Passava das 13 quando Jose Di Michele, analista de uma empresa financeira, emergiu à superfíce em King's Cross. Viajava na Picadilly Line quando, ao aproximar-se da estação, sentiu a explosão na rectaguarda do comboio: "As luzes apagaram-se e a carruagem encheu-se de fumo preto", contou. Houve depois uma fuga descontrolada dos passageiros com gritos e muito choro à mistura. Ao chegarem à estação, encontraram-na quase deserta; a polícia já tinha evacuado o local e, agora, ocupava-se a resgatar pessoas dos comboios presos nos túneis. "Estava naquele comboio, não sei onde estava a bomba", repetia. "Podia ter entrado na carruagem onde ela estava... foi uma questão de sorte."

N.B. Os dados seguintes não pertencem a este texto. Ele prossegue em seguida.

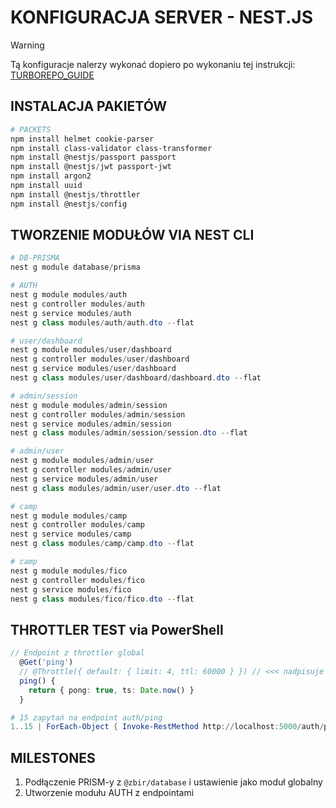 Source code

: # KONFIGURACJA SERVER - NEST.JS

> [!WARNING]
> Tą konfiguracje nalerzy wykonać dopiero po wykonaniu tej instrukcji: [TURBOREPO_GUIDE](./turborepo_guide.pl.md)

## INSTALACJA PAKIETÓW
```powershell
# PACKETS
npm install helmet cookie-parser
npm install class-validator class-transformer
npm install @nestjs/passport passport
npm install @nestjs/jwt passport-jwt
npm install argon2
npm install uuid
npm install @nestjs/throttler
npm install @nestjs/config
```

## TWORZENIE MODUŁÓW VIA NEST CLI
```powershell
# DB-PRISMA
nest g module database/prisma

# AUTH
nest g module modules/auth
nest g controller modules/auth
nest g service modules/auth
nest g class modules/auth/auth.dto --flat

# user/dashboard
nest g module modules/user/dashboard
nest g controller modules/user/dashboard
nest g service modules/user/dashboard
nest g class modules/user/dashboard/dashboard.dto --flat

# admin/session
nest g module modules/admin/session
nest g controller modules/admin/session
nest g service modules/admin/session
nest g class modules/admin/session/session.dto --flat

# admin/user
nest g module modules/admin/user
nest g controller modules/admin/user
nest g service modules/admin/user
nest g class modules/admin/user/user.dto --flat

# camp
nest g module modules/camp
nest g controller modules/camp
nest g service modules/camp
nest g class modules/camp/camp.dto --flat

# camp
nest g module modules/fico
nest g controller modules/fico
nest g service modules/fico
nest g class modules/fico/fico.dto --flat
```

## THROTTLER TEST via PowerShell
```typescript
// Endpoint z throttler global
  @Get('ping')
  // @Throttle({ default: { limit: 4, ttl: 60000 } }) // <<< nadpisuje globala
  ping() {
    return { pong: true, ts: Date.now() }
  }
```

```powershell
# 15 zapytań na endpoint auth/ping
1..15 | ForEach-Object { Invoke-RestMethod http://localhost:5000/auth/ping; "" }
```

## MILESTONES
1. Podłączenie PRISM-y z `@zbir/database` i ustawienie jako moduł globalny
2. Utworzenie modułu AUTH z endpointami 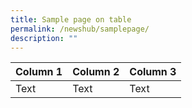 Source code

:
 ```yaml
---
title: Sample page on table
permalink: /newshub/samplepage/
description: ""
---
```




| Column 1 | Column 2 | Column 3 |
| -------- | -------- | -------- |
| Text     | Text     | Text     |

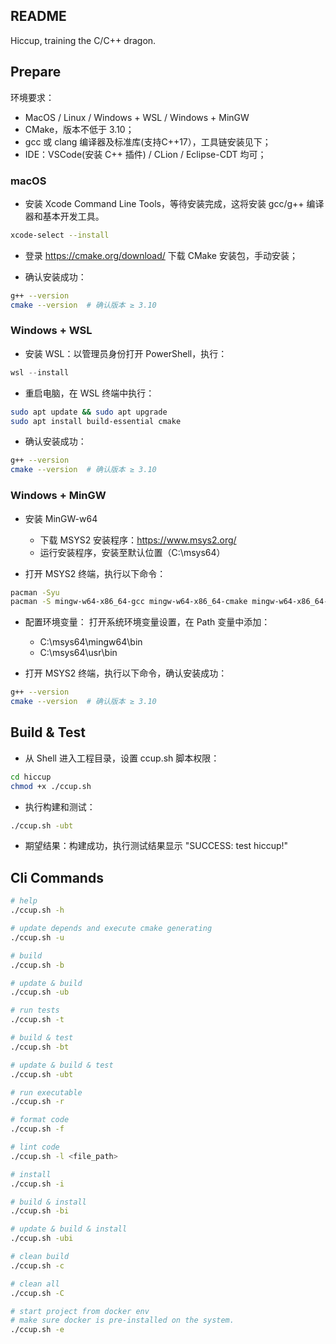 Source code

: ## README

Hiccup, training the C/C++ dragon.

## Prepare

环境要求：
- MacOS / Linux / Windows + WSL / Windows + MinGW
- CMake，版本不低于 3.10；
- gcc 或 clang 编译器及标准库(支持C++17），工具链安装见下；
- IDE：VSCode(安装 C++ 插件) / CLion / Eclipse-CDT 均可；

### macOS

- 安装 Xcode Command Line Tools，等待安装完成，这将安装 gcc/g++ 编译器和基本开发工具。
```bash
xcode-select --install
```

- 登录 https://cmake.org/download/ 下载 CMake 安装包，手动安装；

- 确认安装成功：
```bash
g++ --version
cmake --version  # 确认版本 ≥ 3.10
```

### Windows + WSL

- 安装 WSL：以管理员身份打开 PowerShell，执行：
```powershell
wsl --install
```

- 重启电脑，在 WSL 终端中执行：
```bash
sudo apt update && sudo apt upgrade
sudo apt install build-essential cmake
```

- 确认安装成功：
```bash
g++ --version
cmake --version  # 确认版本 ≥ 3.10
```

### Windows + MinGW

- 安装 MinGW-w64
    - 下载 MSYS2 安装程序：https://www.msys2.org/
    - 运行安装程序，安装至默认位置（C:\msys64）

- 打开 MSYS2 终端，执行以下命令：
```bash
pacman -Syu
pacman -S mingw-w64-x86_64-gcc mingw-w64-x86_64-cmake mingw-w64-x86_64-make
```

- 配置环境变量： 打开系统环境变量设置，在 Path 变量中添加：
   - C:\msys64\mingw64\bin
   - C:\msys64\usr\bin

- 打开 MSYS2 终端，执行以下命令，确认安装成功：
```bash
g++ --version
cmake --version  # 确认版本 ≥ 3.10
```

## Build & Test

- 从 Shell 进入工程目录，设置 ccup.sh 脚本权限：
```bash
cd hiccup
chmod +x ./ccup.sh
```

- 执行构建和测试：
```bash
./ccup.sh -ubt
```

- 期望结果：构建成功，执行测试结果显示 "SUCCESS: test hiccup!"

## Cli Commands

```sh
# help
./ccup.sh -h

# update depends and execute cmake generating
./ccup.sh -u

# build
./ccup.sh -b

# update & build
./ccup.sh -ub

# run tests
./ccup.sh -t

# build & test
./ccup.sh -bt

# update & build & test
./ccup.sh -ubt

# run executable
./ccup.sh -r

# format code
./ccup.sh -f

# lint code
./ccup.sh -l <file_path>

# install
./ccup.sh -i

# build & install
./ccup.sh -bi

# update & build & install
./ccup.sh -ubi

# clean build
./ccup.sh -c

# clean all
./ccup.sh -C

# start project from docker env
# make sure docker is pre-installed on the system.
./ccup.sh -e
```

13.12 - A DECLARAÇÃO. Uma hora depois da primeira comunicação Blair voltava à TV, agora rodeado pelos líderes dos restante sete países mais ricos do mundo. "As bombas de hoje não debilitarão, de nenhuma maneira, a determinação em manter os nossos princípios", afirmou. "Ganharemos. Eles não".

Durante a tarde, à medida que a noção do que acontecera se tornou mais clara, Londres começou a organizar o luto... e o regresso a casa. Centenas de milhar a dezenas de quilómetros dos seus bairros, sem metro, sem comboio, sem autocarros e sem táxis, encetaram longas caminhadas de volta. E procuraram expedientes para a facilitar: as lojas de bicicletas esgotaram os seus "stocks", tal foi a procura. "Vendemos tudo hoje", disse o gerente da Evans Cycles, uma loja no centro. "As pessoas estão a fazer tudo para voltar a casa."

ATENTADO TERRORISTA EM LONDRES

Uma história de atentados

Os ataques terroristas não são uma novidade para os londrinos. Desde os anos 70 que a capital britânica é ciclicamente atingida por atentados à bomba. Mas essa era uma questão doméstica, já que a autoria era do IRA. Este é um novo patamar.